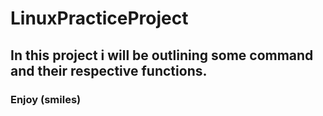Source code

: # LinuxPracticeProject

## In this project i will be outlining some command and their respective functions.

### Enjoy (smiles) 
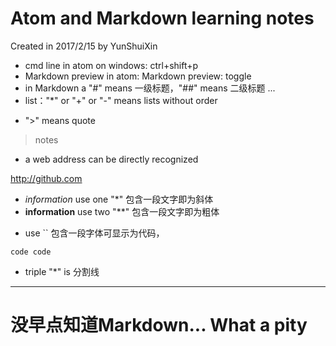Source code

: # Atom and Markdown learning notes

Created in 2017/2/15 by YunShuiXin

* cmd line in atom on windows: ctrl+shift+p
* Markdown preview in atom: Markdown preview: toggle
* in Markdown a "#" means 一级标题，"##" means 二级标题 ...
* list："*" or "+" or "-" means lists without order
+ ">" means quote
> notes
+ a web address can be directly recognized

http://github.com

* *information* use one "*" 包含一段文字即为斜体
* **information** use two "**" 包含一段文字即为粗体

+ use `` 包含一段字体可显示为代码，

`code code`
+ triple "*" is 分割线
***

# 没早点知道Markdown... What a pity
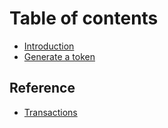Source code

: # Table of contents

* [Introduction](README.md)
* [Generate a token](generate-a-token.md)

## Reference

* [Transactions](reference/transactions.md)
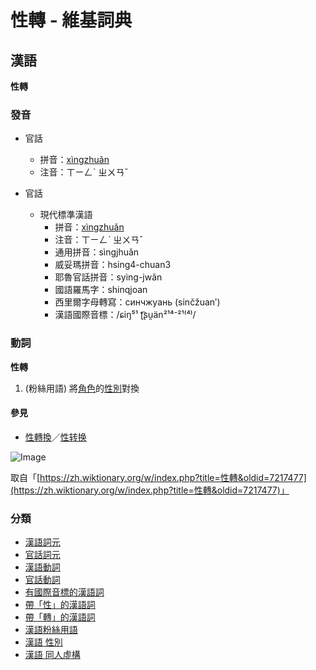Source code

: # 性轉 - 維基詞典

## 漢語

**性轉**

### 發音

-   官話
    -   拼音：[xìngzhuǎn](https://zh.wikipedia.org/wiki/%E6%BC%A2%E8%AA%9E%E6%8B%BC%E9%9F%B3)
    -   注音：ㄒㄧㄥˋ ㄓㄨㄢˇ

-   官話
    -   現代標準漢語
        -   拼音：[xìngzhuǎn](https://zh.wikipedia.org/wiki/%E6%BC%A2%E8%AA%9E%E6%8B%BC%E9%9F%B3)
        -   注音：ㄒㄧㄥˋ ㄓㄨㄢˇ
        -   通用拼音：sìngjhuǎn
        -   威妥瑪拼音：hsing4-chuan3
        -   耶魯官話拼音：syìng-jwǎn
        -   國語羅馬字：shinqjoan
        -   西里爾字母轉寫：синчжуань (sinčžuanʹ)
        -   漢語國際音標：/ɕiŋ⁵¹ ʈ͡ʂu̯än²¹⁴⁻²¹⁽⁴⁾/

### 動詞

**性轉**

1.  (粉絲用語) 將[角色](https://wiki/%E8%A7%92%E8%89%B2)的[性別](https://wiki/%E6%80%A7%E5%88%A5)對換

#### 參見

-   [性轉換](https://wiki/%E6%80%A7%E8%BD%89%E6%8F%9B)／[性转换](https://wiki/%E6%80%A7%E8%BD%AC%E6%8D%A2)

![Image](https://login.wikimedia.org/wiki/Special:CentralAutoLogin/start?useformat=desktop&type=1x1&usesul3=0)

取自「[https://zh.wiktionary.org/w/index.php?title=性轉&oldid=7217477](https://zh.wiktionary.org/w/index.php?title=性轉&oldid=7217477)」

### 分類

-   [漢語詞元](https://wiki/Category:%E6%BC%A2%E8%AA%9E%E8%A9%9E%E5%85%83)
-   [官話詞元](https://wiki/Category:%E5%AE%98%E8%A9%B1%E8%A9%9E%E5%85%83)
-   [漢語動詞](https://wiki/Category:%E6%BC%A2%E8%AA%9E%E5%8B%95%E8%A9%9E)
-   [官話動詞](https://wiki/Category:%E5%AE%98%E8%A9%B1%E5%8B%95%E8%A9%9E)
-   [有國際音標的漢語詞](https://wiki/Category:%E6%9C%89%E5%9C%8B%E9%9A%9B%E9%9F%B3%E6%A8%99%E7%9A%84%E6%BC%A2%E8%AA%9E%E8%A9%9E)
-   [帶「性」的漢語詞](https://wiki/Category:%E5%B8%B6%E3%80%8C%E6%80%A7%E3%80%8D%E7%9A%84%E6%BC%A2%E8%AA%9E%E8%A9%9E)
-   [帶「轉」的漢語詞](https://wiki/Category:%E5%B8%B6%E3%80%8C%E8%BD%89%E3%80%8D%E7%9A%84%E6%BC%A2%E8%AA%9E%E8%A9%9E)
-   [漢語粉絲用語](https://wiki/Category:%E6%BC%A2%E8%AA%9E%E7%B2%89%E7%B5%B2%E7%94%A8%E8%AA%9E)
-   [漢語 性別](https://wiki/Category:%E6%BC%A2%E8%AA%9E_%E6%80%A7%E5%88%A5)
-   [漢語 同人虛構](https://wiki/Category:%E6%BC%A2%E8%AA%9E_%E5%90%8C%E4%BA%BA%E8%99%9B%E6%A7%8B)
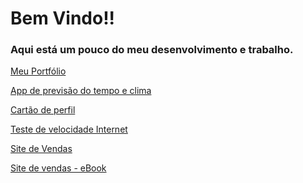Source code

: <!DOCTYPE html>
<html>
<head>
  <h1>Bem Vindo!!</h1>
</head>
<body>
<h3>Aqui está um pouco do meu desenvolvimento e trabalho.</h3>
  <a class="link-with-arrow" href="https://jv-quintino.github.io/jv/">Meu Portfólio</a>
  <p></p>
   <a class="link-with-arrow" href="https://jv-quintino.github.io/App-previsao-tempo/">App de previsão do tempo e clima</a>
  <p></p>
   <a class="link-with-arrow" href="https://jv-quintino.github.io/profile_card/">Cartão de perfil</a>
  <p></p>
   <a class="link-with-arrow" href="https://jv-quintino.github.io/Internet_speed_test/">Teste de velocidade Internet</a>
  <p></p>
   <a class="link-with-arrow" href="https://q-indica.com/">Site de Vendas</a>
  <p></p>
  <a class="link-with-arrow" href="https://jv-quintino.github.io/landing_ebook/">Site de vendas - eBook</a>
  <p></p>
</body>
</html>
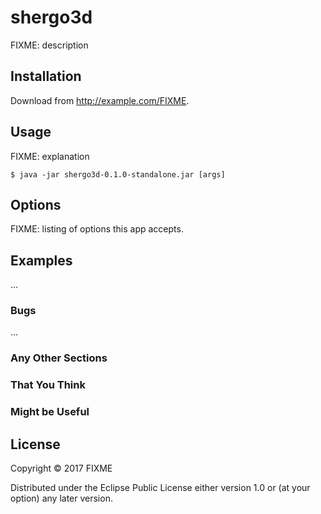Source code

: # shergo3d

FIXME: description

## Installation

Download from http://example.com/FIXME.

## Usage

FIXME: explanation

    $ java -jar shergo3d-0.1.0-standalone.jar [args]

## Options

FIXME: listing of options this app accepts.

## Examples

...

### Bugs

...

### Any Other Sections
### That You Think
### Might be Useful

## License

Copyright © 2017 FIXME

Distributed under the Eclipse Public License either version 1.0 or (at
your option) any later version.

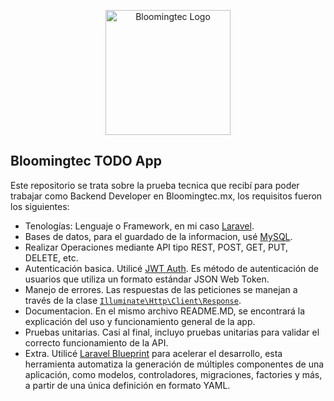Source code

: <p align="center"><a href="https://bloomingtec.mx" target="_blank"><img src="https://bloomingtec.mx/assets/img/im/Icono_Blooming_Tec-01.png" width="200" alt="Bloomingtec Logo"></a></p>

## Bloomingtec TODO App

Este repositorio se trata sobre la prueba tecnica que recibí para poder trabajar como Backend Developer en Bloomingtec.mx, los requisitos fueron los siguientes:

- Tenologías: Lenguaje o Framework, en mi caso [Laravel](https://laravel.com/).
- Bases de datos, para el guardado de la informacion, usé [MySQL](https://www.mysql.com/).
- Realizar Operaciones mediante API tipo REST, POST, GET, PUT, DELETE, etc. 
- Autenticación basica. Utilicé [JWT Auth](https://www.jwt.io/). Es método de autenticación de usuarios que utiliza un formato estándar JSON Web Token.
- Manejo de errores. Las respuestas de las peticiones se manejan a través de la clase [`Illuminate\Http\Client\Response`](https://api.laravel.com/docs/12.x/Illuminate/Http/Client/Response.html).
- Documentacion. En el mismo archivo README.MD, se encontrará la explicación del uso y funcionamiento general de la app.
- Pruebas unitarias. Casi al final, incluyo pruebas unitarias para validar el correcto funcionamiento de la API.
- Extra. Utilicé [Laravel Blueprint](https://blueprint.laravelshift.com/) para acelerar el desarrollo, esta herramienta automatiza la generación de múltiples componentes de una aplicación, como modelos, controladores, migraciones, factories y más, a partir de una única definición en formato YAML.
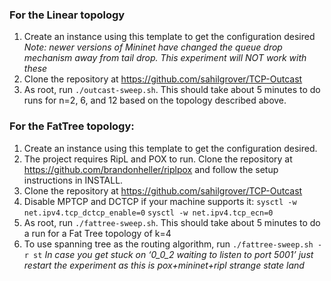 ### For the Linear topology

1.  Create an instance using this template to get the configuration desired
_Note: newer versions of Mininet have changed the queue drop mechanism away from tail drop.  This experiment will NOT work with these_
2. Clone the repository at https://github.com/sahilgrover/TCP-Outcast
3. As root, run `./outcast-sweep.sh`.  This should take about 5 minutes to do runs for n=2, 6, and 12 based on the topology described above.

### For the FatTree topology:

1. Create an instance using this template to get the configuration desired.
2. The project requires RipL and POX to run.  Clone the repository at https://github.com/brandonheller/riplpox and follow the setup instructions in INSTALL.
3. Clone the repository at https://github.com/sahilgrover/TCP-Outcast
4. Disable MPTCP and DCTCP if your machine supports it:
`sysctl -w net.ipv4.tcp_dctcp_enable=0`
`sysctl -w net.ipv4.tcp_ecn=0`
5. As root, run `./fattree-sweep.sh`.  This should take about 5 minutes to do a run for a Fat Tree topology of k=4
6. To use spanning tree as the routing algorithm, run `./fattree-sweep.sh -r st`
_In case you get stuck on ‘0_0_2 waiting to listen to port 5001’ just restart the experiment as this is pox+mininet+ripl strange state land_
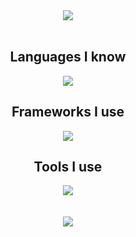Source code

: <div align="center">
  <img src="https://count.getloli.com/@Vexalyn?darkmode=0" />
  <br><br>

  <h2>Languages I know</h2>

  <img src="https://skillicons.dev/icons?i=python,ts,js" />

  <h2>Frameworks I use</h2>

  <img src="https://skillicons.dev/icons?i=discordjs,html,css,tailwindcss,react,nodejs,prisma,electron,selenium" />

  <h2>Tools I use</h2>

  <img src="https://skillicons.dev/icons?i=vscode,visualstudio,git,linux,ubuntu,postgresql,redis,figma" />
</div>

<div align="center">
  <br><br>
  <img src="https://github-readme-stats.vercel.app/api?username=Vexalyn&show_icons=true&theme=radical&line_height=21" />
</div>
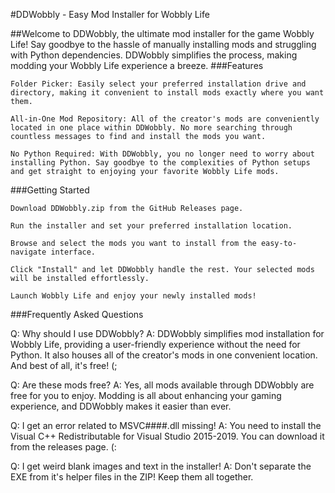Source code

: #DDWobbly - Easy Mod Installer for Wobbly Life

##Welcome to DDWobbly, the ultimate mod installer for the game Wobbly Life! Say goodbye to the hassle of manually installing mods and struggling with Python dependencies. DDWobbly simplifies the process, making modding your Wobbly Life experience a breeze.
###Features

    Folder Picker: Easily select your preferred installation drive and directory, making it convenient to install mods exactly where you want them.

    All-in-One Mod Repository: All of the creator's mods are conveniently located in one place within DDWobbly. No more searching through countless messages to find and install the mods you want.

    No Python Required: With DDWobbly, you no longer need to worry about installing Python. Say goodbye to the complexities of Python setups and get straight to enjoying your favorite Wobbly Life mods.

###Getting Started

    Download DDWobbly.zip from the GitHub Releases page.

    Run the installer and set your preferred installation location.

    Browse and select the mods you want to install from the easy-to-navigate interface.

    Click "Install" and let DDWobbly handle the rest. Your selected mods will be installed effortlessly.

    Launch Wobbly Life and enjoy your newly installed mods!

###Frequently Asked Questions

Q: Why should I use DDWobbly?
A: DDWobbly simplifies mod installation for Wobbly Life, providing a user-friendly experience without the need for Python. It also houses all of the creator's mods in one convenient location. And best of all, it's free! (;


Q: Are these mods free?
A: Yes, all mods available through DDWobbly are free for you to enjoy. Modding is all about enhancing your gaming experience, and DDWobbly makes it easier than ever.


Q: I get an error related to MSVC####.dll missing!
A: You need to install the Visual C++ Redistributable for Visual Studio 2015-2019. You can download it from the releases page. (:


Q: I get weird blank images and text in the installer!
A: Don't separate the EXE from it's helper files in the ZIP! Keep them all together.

○ ○ ○ ○

The lines beginning with the one that holds "A: Yes, all" and ending with the last line of the data above are to be reproduced exactly, and nothing else.

Output of the exercise
A: Yes, all mods available through DDWobbly are free for you to enjoy. Modding is all about enhancing your gaming experience, and DDWobbly makes it easier than ever.


Q: I get an error related to MSVC####.dll missing!
A: You need to install the Visual C++ Redistributable for Visual Studio 2015-2019. You can download it from the releases page. (:


Q: I get weird blank images and text in the installer!
A: Don't separate the EXE from it's helper files in the ZIP! Keep them all together.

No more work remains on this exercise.